PROBLEM: In how many lines of the records does "비활성화된다" appear? Answer with one number.

(Collected data)
....
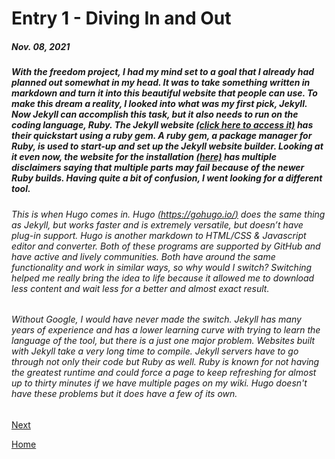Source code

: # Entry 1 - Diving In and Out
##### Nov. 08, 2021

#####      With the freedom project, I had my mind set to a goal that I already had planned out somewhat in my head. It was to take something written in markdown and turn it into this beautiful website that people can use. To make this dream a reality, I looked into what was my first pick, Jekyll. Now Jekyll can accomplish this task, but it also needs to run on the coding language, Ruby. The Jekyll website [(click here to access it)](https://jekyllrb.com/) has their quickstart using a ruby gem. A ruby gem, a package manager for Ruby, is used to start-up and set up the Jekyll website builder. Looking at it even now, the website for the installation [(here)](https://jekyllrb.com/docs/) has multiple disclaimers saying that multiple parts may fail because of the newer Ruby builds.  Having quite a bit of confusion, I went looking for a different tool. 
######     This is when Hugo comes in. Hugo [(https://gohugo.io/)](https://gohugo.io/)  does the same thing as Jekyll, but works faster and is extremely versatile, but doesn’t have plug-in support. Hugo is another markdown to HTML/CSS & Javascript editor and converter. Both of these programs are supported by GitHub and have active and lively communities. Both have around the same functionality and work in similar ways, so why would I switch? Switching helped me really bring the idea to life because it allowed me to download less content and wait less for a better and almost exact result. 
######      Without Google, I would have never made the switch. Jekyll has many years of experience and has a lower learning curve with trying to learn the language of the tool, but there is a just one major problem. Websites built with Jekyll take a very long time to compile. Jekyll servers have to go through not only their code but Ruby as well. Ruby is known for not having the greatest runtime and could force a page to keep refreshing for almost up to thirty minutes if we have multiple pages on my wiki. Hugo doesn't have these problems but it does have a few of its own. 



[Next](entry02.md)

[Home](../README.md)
....
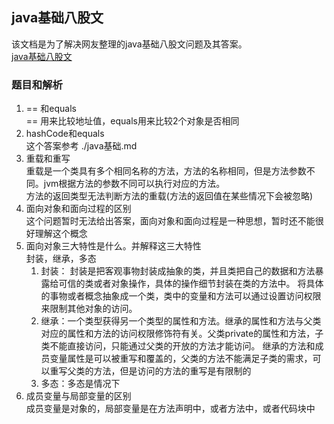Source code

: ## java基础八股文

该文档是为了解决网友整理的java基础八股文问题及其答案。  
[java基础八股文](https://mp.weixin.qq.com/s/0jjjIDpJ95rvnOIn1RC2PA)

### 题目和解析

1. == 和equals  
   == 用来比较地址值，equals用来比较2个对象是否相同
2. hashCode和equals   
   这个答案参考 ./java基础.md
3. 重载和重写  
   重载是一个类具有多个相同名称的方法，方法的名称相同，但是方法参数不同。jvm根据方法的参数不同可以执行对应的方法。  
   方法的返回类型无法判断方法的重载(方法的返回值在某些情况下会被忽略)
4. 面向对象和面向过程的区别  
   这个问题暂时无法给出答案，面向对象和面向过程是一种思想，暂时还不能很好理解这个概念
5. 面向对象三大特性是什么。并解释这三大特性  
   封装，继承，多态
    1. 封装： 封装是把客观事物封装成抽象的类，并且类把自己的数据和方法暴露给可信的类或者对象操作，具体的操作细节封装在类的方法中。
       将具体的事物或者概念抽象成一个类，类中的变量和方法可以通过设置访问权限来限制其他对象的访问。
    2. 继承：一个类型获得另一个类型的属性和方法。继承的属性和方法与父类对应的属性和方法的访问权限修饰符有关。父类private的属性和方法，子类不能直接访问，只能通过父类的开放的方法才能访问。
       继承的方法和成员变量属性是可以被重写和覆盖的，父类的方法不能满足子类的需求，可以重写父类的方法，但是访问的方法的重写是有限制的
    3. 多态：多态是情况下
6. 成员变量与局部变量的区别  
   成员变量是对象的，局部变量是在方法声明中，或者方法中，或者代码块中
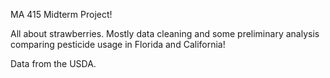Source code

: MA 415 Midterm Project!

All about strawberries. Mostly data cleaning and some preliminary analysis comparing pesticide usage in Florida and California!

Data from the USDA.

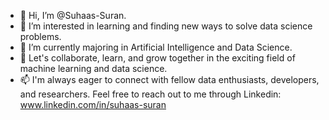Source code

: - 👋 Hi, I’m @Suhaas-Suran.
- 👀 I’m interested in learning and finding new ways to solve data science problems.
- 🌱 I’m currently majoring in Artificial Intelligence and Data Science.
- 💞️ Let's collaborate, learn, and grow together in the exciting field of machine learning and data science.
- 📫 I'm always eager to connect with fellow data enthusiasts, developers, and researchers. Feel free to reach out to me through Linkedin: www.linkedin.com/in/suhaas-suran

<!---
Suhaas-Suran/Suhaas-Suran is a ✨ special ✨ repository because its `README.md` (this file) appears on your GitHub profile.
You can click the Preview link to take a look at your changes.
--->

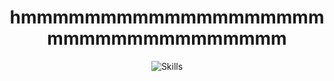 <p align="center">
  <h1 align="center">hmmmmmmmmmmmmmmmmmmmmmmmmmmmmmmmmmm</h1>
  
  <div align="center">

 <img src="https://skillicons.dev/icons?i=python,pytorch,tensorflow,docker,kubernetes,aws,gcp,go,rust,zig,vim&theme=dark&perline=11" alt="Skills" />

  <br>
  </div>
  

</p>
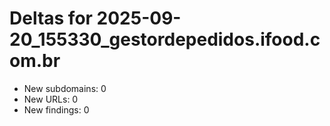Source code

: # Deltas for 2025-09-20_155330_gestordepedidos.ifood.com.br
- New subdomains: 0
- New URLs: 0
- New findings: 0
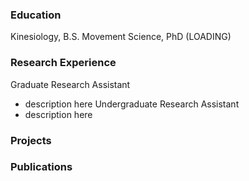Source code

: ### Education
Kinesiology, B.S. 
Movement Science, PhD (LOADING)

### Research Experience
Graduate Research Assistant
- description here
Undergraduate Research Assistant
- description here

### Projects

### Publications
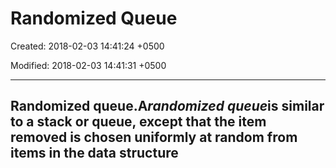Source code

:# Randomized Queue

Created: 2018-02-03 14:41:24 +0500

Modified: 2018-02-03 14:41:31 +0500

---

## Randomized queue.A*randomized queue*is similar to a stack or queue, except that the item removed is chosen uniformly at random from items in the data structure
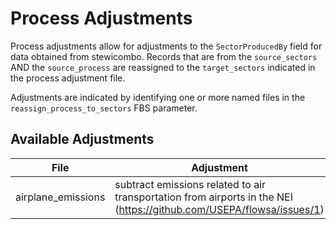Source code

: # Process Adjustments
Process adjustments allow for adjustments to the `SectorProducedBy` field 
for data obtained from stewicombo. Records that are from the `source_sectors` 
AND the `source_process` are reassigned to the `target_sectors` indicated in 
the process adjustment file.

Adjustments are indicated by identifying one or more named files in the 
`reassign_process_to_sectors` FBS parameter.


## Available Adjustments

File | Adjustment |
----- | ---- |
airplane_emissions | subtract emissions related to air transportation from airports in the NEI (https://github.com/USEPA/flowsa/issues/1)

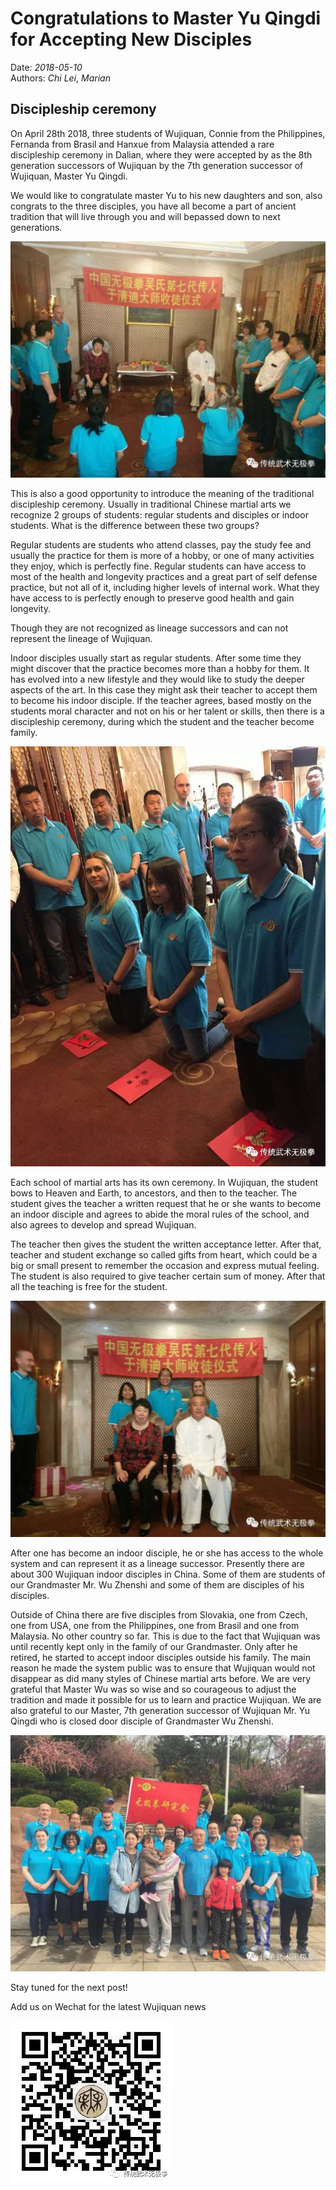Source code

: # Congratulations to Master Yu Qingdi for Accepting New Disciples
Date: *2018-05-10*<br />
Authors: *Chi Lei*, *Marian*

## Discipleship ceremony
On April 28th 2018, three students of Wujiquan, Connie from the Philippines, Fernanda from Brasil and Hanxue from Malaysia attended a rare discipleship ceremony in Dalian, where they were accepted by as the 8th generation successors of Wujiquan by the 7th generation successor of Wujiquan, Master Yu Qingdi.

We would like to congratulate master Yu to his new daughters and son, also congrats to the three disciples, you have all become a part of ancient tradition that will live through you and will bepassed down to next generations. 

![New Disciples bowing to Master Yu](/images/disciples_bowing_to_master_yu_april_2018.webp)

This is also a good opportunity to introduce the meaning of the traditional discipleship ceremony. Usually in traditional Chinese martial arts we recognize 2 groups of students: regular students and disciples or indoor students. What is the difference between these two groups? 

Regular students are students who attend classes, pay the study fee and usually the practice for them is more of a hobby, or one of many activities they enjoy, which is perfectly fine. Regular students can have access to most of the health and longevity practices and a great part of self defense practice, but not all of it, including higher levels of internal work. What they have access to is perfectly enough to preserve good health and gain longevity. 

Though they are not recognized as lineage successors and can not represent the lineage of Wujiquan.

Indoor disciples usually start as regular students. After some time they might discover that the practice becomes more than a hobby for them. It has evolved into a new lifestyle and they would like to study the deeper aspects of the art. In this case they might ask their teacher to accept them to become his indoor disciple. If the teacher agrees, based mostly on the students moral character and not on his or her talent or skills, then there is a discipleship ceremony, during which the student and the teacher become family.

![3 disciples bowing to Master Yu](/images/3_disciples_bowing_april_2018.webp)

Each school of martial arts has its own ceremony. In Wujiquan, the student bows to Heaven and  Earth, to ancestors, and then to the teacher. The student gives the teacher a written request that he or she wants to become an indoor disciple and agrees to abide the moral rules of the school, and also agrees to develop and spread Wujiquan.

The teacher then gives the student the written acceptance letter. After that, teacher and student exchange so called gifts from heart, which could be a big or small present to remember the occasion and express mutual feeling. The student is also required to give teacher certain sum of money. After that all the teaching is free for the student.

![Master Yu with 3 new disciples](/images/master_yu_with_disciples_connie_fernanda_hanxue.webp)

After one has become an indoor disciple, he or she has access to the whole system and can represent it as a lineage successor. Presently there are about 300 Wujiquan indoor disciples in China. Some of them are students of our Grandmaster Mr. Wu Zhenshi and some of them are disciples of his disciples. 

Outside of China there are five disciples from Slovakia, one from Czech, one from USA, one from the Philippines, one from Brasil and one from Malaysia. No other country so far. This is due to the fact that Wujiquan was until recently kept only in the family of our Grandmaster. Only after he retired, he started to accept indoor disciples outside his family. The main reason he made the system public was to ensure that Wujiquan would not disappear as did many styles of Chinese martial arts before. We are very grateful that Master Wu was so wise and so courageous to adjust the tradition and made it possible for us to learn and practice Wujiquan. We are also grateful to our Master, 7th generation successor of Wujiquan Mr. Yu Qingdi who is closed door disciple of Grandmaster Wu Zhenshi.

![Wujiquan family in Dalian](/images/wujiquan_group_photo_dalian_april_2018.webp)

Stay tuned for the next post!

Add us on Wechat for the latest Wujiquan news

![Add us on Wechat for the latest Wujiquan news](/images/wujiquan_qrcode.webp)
....
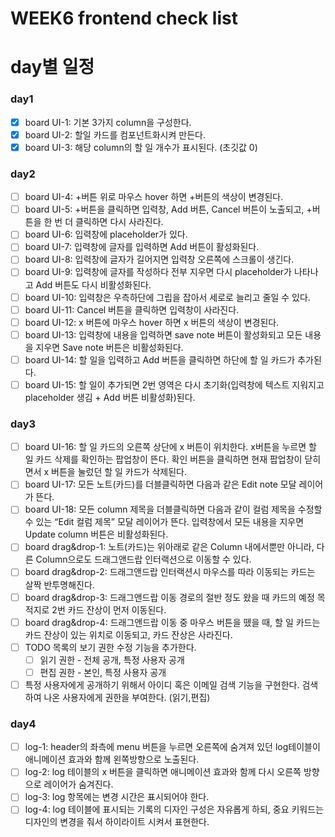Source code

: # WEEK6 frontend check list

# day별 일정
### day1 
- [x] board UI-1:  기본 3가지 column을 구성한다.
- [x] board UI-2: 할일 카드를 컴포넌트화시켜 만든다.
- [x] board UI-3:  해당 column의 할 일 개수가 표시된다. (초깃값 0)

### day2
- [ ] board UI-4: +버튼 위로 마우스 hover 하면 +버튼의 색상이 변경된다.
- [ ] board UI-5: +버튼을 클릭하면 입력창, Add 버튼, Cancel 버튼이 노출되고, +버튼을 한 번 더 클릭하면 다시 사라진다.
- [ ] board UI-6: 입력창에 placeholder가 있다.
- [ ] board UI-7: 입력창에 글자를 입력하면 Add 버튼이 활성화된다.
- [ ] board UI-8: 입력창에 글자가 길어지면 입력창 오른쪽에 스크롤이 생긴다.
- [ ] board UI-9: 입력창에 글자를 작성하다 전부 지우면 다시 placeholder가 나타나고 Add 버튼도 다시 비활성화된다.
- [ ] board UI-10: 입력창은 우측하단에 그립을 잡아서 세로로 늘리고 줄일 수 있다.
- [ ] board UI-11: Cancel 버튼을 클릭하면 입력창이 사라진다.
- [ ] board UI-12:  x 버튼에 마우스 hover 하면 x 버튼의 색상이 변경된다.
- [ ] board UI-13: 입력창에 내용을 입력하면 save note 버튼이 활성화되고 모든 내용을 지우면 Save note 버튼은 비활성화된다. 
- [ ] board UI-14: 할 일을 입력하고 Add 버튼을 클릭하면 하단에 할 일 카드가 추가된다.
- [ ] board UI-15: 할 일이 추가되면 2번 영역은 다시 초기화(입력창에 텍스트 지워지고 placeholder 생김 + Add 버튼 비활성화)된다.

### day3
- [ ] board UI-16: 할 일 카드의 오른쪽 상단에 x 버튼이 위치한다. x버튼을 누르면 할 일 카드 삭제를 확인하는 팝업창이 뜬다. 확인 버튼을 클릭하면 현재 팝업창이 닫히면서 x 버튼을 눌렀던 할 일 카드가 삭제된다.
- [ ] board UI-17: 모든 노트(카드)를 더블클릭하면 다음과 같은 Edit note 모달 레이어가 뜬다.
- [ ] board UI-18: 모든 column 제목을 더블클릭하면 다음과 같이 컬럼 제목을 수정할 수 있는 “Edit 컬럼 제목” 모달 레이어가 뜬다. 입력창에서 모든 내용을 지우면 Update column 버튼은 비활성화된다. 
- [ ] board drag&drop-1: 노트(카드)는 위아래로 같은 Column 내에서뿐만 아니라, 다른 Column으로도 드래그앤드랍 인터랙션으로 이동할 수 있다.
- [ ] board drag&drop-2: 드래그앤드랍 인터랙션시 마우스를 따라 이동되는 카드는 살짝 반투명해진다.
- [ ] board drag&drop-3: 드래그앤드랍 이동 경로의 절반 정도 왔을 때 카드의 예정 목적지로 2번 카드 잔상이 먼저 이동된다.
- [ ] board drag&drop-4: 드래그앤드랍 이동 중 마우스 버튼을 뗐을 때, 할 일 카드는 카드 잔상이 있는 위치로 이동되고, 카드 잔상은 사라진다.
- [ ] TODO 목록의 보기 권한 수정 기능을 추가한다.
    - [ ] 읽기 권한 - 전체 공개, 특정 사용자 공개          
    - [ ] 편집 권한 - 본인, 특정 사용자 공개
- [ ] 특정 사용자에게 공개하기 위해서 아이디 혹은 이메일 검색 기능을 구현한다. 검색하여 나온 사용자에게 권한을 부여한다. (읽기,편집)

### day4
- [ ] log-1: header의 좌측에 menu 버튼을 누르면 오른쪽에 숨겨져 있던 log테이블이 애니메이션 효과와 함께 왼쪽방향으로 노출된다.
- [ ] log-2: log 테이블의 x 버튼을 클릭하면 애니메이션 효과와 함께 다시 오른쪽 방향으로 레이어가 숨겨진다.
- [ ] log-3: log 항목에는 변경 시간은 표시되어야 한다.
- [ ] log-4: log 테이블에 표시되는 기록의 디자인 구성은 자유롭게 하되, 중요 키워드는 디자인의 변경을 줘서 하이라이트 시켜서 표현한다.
....
OUTPUT FOR THIS EXERCISE: 3